In 2001, members of these academic-archival professions began referring to an “orphan film movement.” As archivist-scholar Caroline Frick has written, some of the most active participants identify themselves as “orphanistas,” passionate advocates for saving, studying, and screening neglected cinema. In 2004, visual anthropologist Emily Cohen wrote that the movement's creative and intellectual ferment constituted an “Orphanista Manifesto.”

Rick Prelinger (Prelinger Archives) and Howard Besser (NYU professor of cinema studies) answer the questions "What is an orphan film?" and "What is the Orphan Film Symposium?" (Recorded at the University of South Carolina, March 2006) running time 2:55

More pragmatically, the group's rising influence in the United States affected discourse and policies about copyright reform, joining the broader media reform movement. Examples of this include the 2003 Supreme Court case Eldred v. Ashcroft and the 2006 Copyright Office Report on Orphan Works. In September 2008, the U.S. Senate passed a bill (S.2913) "to provide a limitation on judicial remedies in copyright infringement cases involving orphan works," but the House of Representatives adjourned before addressing the measure.

Although U.S. copyright stakeholders confine their discussion to the narrower definition of an orphan (a work with no identifiable rightsholder or whose rights holder cannot be located), the broader conception—an orphan film as a neglected object—continues to be used internationally.
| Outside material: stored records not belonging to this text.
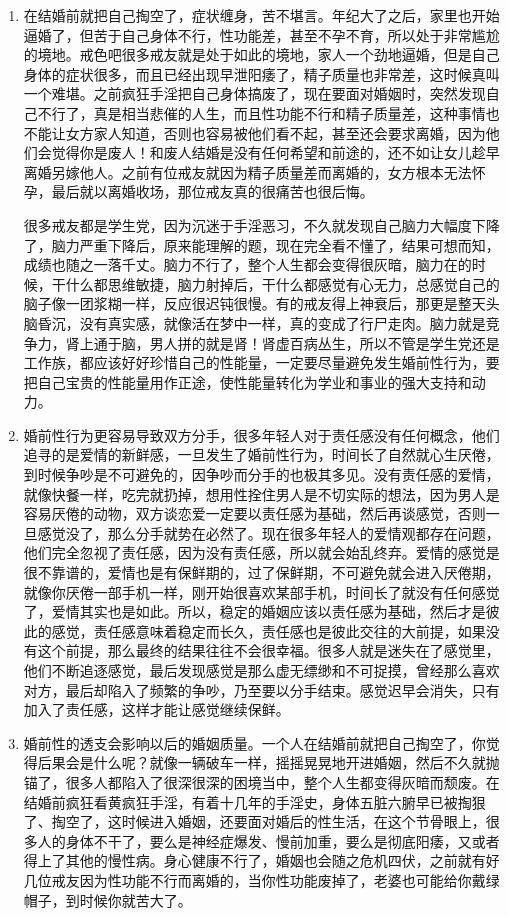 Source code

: \documentclass{ctexart}
\begin{document}
\begin{enumerate}
    \item 在结婚前就把自己掏空了，症状缠身，苦不堪言。年纪大了之后，家里也开始逼婚了，但苦于自己身体不行，性功能差，甚至不孕不育，所以处于非常尴尬的境地。戒色吧很多戒友就是处于如此的境地，家人一个劲地逼婚，但是自己身体的症状很多，而且已经出现早泄阳痿了，精子质量也非常差，这时候真叫一个难堪。之前疯狂手淫把自己身体搞废了，现在要面对婚姻时，突然发现自己不行了，真是相当悲催的人生，而且性功能不行和精子质量差，这种事情也不能让女方家人知道，否则也容易被他们看不起，甚至还会要求离婚，因为他们会觉得你是废人！和废人结婚是没有任何希望和前途的，还不如让女儿趁早离婚另嫁他人。之前有位戒友就因为精子质量差而离婚的，女方根本无法怀孕，最后就以离婚收场，那位戒友真的很痛苦也很后悔。

          很多戒友都是学生党，因为沉迷于手淫恶习，不久就发现自己脑力大幅度下降了，脑力严重下降后，原来能理解的题，现在完全看不懂了，结果可想而知，成绩也随之一落千丈。脑力不行了，整个人生都会变得很灰暗，脑力在的时候，干什么都思维敏捷，脑力射掉后，干什么都感觉有心无力，总感觉自己的脑子像一团浆糊一样，反应很迟钝很慢。有的戒友得上神衰后，那更是整天头脑昏沉，没有真实感，就像活在梦中一样，真的变成了行尸走肉。脑力就是竞争力，肾上通于脑，男人拼的就是肾！肾虚百病丛生，所以不管是学生党还是工作族，都应该好好珍惜自己的性能量，一定要尽量避免发生婚前性行为，要把自己宝贵的性能量用作正途，使性能量转化为学业和事业的强大支持和动力。
    \item 婚前性行为更容易导致双方分手，很多年轻人对于责任感没有任何概念，他们追寻的是爱情的新鲜感，一旦发生了婚前性行为，时间长了自然就心生厌倦，到时候争吵是不可避免的，因争吵而分手的也极其多见。没有责任感的爱情，就像快餐一样，吃完就扔掉，想用性拴住男人是不切实际的想法，因为男人是容易厌倦的动物，双方谈恋爱一定要以责任感为基础，然后再谈感觉，否则一旦感觉没了，那么分手就势在必然了。现在很多年轻人的爱情观都存在问题，他们完全忽视了责任感，因为没有责任感，所以就会始乱终弃。爱情的感觉是很不靠谱的，爱情也是有保鲜期的，过了保鲜期，不可避免就会进入厌倦期，就像你厌倦一部手机一样，刚开始很喜欢某部手机，时间长了就没有任何感觉了，爱情其实也是如此。所以，稳定的婚姻应该以责任感为基础，然后才是彼此的感觉，责任感意味着稳定而长久，责任感也是彼此交往的大前提，如果没有这个前提，那么最终的结果往往不会很幸福。很多人就是迷失在了感觉里，他们不断追逐感觉，最后发现感觉是那么虚无缥缈和不可捉摸，曾经那么喜欢对方，最后却陷入了频繁的争吵，乃至要以分手结束。感觉迟早会消失，只有加入了责任感，这样才能让感觉继续保鲜。
    \item 婚前性的透支会影响以后的婚姻质量。一个人在结婚前就把自己掏空了，你觉得后果会是什么呢？就像一辆破车一样，摇摇晃晃地开进婚姻，然后不久就抛锚了，很多人都陷入了很深很深的困境当中，整个人生都变得灰暗而颓废。在结婚前疯狂看黄疯狂手淫，有着十几年的手淫史，身体五脏六腑早已被掏狠了、掏空了，这时候进入婚姻，还要面对婚后的性生活，在这个节骨眼上，很多人的身体不干了，要么是神经症爆发、慢前加重，要么是彻底阳痿，又或者得上了其他的慢性病。身心健康不行了，婚姻也会随之危机四伏，之前就有好几位戒友因为性功能不行而离婚的，当你性功能废掉了，老婆也可能给你戴绿帽子，到时候你就苦大了。

\end{enumerate}
\end{document}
Film archivists working quite separately in different nations have used the orphan metaphor for a decade. At the Cinemateca de Cuba, for example, the term "huérfanos" has been used to conceptualize the lost and abandoned works of Cuban film history, its "orfandad." The Nederlands Filmmuseum preserves and programs its "Bits & Pieces" series of unidentified film fragments, its "foundlings." The China Film Archive in Beijing uses a translatable orphan film metaphor as well.

Another indication of the international interest in orphan films was filmmaker Martin Scorsese's announcement of a World Cinema Foundation (WCF) at the 2007 Cannes Film Festival. Press reports stated that the WCF would preserve "orphan" films. By 2008, however, the WCF's mission statement referred only to "neglected" films rather than orphans, as the foundation helps fund preservation of lesser known theatrical motion pictures, which remain under the legal ownership of some party. In 2013, the foundation proper was renamed the World Cinema Project, which is overseen by The Film Foundation Scorsese created in 1990.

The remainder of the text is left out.